== MATERIAL FOR THIS TASK

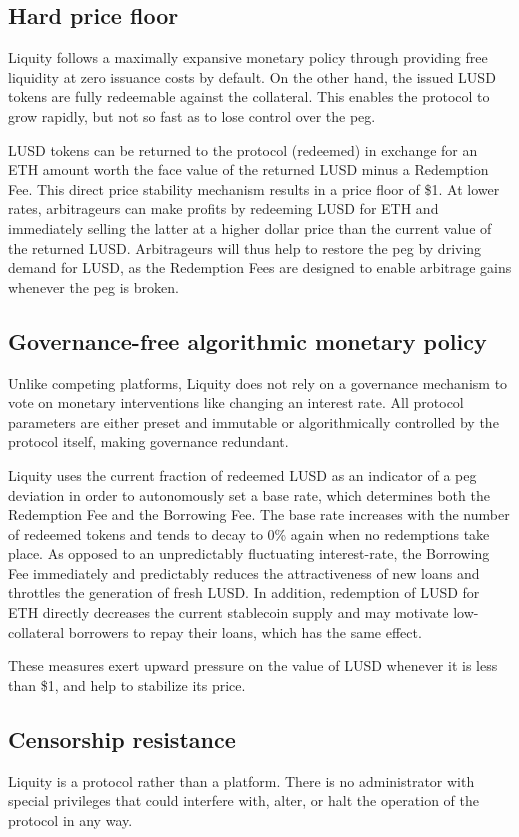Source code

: \documentclass{article}
\begin{document}
\subsection{Hard price floor}
Liquity follows a maximally expansive monetary policy through providing free liquidity at zero issuance costs by default. On the other hand, the issued LUSD tokens are fully redeemable against the collateral. This enables the protocol to grow rapidly, but not so fast as to lose control over the peg.

LUSD tokens can be returned to the protocol (redeemed) in exchange for an ETH amount worth the face value of the returned LUSD minus a Redemption Fee. This direct price stability mechanism results in a price floor of \$1. At lower rates, arbitrageurs can make profits by redeeming LUSD for ETH and immediately selling the latter at a higher dollar price than the current value of the returned LUSD. Arbitrageurs will thus help to restore the peg by driving demand for LUSD, as the Redemption Fees are designed to enable arbitrage gains whenever the peg is broken.

\subsection{Governance-free algorithmic monetary policy}
Unlike competing platforms, Liquity does not rely on a governance mechanism to vote on monetary interventions like changing an interest rate. All protocol parameters are either preset and immutable or algorithmically controlled by the protocol itself, making governance redundant.

Liquity uses the current fraction of redeemed LUSD as an indicator of a peg deviation in order to autonomously set a base rate, which determines both the Redemption Fee and the Borrowing Fee. The base rate increases with the number of redeemed tokens and tends to decay to 0\% again when no redemptions take place. As opposed to an unpredictably fluctuating interest-rate, the Borrowing Fee immediately and predictably reduces the attractiveness of new loans and throttles the generation of fresh LUSD. In addition, redemption of LUSD for ETH directly decreases the current stablecoin supply and may motivate low-collateral borrowers to repay their loans, which has the same effect. 

These measures exert upward pressure on the value of LUSD whenever it is less than \$1, and help to stabilize its price.

\subsection{Censorship resistance}
Liquity is a protocol rather than a platform. There is no administrator with special privileges that could interfere with, alter, or halt the operation of the protocol in any way.
\end{document}
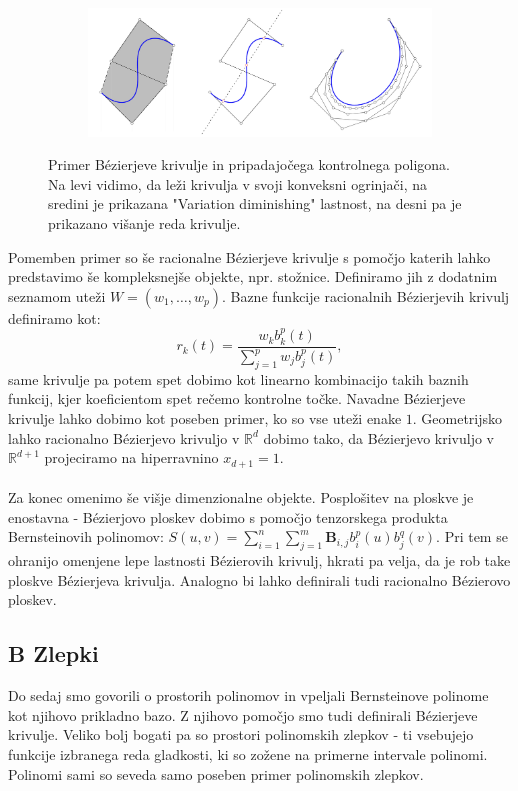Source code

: \documentclass{article}
\begin{document}
\begin{figure}[H]
\centering
\begin{subfigure}{.8\textwidth}
\includegraphics[width=\linewidth]{Slike/Bezier.png}
\end{subfigure}
\caption{Primer Bézierjeve krivulje in pripadajočega kontrolnega poligona. Na levi vidimo, da leži krivulja v svoji konveksni ogrinjači, na sredini je prikazana "Variation diminishing" lastnost, na desni pa je prikazano višanje reda krivulje.}
\label{fig:bezier}
\end{figure}
Pomemben primer so še racionalne Bézierjeve krivulje s pomočjo katerih lahko predstavimo še kompleksnejše objekte, npr. stožnice.
Definiramo jih z dodatnim seznamom uteži $W = (w_1, \dots , w_p)$.
Bazne funkcije racionalnih Bézierjevih krivulj definiramo kot:
\begin{equation}
r_k(t) = \frac{w_k b_k^p (t)}{\sum_{j=1}^p w_j b_j^p (t)},
\end{equation}
same krivulje pa potem spet dobimo kot linearno kombinacijo takih baznih funkcij, kjer koeficientom spet rečemo kontrolne točke. Navadne Bézierjeve krivulje lahko dobimo kot poseben primer, ko so vse uteži enake $1$. Geometrijsko lahko racionalno Bézierjevo krivuljo v $\mathbb{R}^d$ dobimo tako, da Bézierjevo krivuljo v $\mathbb{R}^{d+1}$ projeciramo na hiperravnino $x_{d+1}=1$.
\\
\\
Za konec omenimo še višje dimenzionalne objekte. Posplošitev na ploskve je enostavna - Bézierjovo ploskev dobimo s pomočjo tenzorskega produkta Bernsteinovih polinomov:
$S(u, v) = \sum_{i=1}^n \sum_{j=1}^m \textbf{B}_{i,j} b_i^p (u) b_j^q (v)$.
Pri tem se ohranijo omenjene lepe lastnosti Bézierovih krivulj, hkrati pa velja, da je rob take ploskve Bézierjeva krivulja. Analogno bi lahko definirali tudi racionalno Bézierovo ploskev.

\subsection{B Zlepki}
Do sedaj smo govorili o prostorih polinomov in vpeljali Bernsteinove polinome kot njihovo prikladno bazo. Z njihovo pomočjo smo tudi definirali Bézierjeve krivulje.
Veliko bolj bogati pa so prostori polinomskih zlepkov - ti vsebujejo funkcije izbranega reda gladkosti, ki so zožene na primerne intervale polinomi. Polinomi sami so seveda samo poseben primer polinomskih zlepkov.
\end{document}
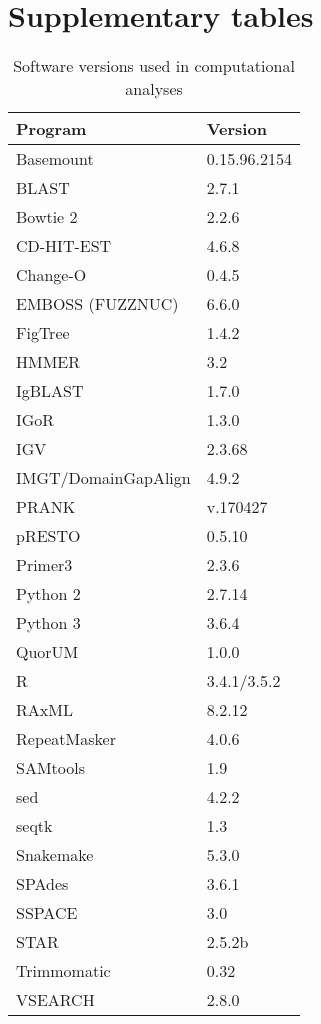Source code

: \chapter{Supplementary tables}
\label{app:tables}

\begin{table}
\caption{Software versions used in computational analyses}
\begin{tabular}{ll}
  \toprule Program & Version \\ 
  \midrule Basemount & 0.15.96.2154 \\ 
  BLAST & 2.7.1 \\ 
  Bowtie 2 & 2.2.6 \\ 
  CD-HIT-EST & 4.6.8 \\ 
  Change-O & 0.4.5 \\ 
  EMBOSS (FUZZNUC) & 6.6.0 \\ 
  FigTree & 1.4.2 \\ 
  HMMER & 3.2 \\ 
  IgBLAST & 1.7.0 \\ 
  IGoR & 1.3.0 \\ 
  IGV & 2.3.68 \\ 
  IMGT/DomainGapAlign & 4.9.2 \\ 
  PRANK & v.170427 \\ 
  pRESTO & 0.5.10 \\ 
  Primer3 & 2.3.6 \\ 
  Python 2 & 2.7.14 \\ 
  Python 3 & 3.6.4 \\ 
  QuorUM & 1.0.0 \\ 
  R & 3.4.1/3.5.2 \\ 
  RAxML & 8.2.12 \\ 
  RepeatMasker & 4.0.6 \\ 
  SAMtools & 1.9 \\ 
  sed & 4.2.2 \\ 
  seqtk & 1.3 \\ 
  Snakemake & 5.3.0 \\ 
  SPAdes & 3.6.1 \\ 
  SSPACE & 3.0 \\ 
  STAR & 2.5.2b \\ 
  Trimmomatic & 0.32 \\ 
  VSEARCH & 2.8.0 \\ 
   \bottomrule \end{tabular}
\centering

\end{table}

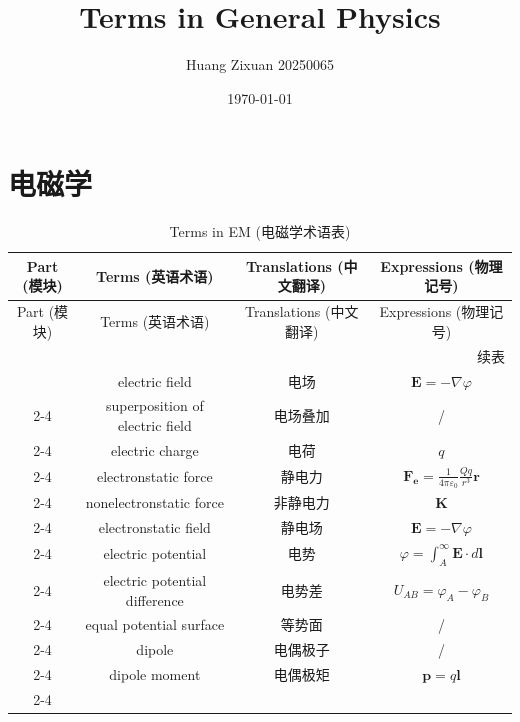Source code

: \documentclass{article}
\title{\huge{Terms in General Physics}}
\author{Huang Zixuan 20250065}
\date{\today}
\begin{document}
  \maketitle

  \section{电磁学}
  \begin{longtable}{|c|c|c|c|}
    \caption{Terms in EM (电磁学术语表)} \label{Tab.1} \\
    \hline
    Part (模块) & Terms (英语术语) & Translations (中文翻译) & Expressions (物理记号) \\ 
    \hline
    \endfirsthead

    \hline
    Part (模块) & Terms (英语术语) & Translations (中文翻译) & Expressions (物理记号) \\ 
    \hline
    \endhead

    \hline
    \multicolumn{4}{r}{续表} \\
    \endfoot

    \hline
    \endlastfoot

    \multirow{8}{*}{静电场}
    & electric field & 电场 & $\boldsymbol{E}=-\nabla \varphi$ \\
    \cline{2-4}
    & superposition of electric field & 电场叠加 & / \\
    \cline{2-4}
    & electric charge & 电荷 & $q$ \\
    \cline{2-4}
    & electronstatic force & 静电力 & $\boldsymbol{F_e}=\frac{1}{4\pi \varepsilon_0}\frac{Qq}{r^3}\boldsymbol{r}$ \\
    \cline{2-4}
    & nonelectronstatic force & 非静电力 & $\boldsymbol{K}$ \\
    \cline{2-4}
    & electronstatic field & 静电场 & $\boldsymbol{E}=-\nabla \varphi$ \\
    \cline{2-4}
    & electric potential & 电势 & $\varphi=\int_{A}^{\infty}\boldsymbol{E}\cdot d\boldsymbol{l}$ \\
    \cline{2-4}
    & electric potential difference & 电势差 & $U_{AB}=\varphi_A-\varphi_B$ \\
    \cline{2-4}
    & equal potential surface & 等势面 & / \\
    \cline{2-4}
    & dipole & 电偶极子 & / \\
    \cline{2-4}
    & dipole moment & 电偶极矩 & $\boldsymbol{p}=q\boldsymbol{l}$ \\
    \cline{2-4}
   

\end{longtable}
\end{document}
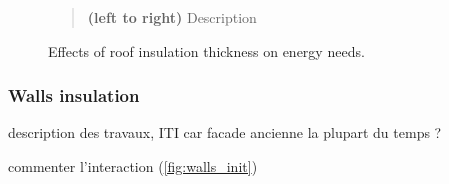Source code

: \documentclass[11pt]{article}
\begin{document}
\begin{figure}[ht]
                \caption{\label{fig:roof_init} Effects of roof insulation thickness on energy needs.}
                \begin{quote}
                    \vspace{-2mm}
                    \small\noindent
                    \textbf{(left to right)} Description
                  \end{quote}
            \end{figure}


        \subsubsection{Walls insulation} %
        \label{ssub:walls_insulation}

            description des travaux, ITI car facade ancienne la plupart du temps ? 

            commenter l'interaction (\ref{fig:walls_init})
\end{document}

====

Count how many lines above carry the word "Redemption". Only the number is required.

EXERCISE RESPONSE: 2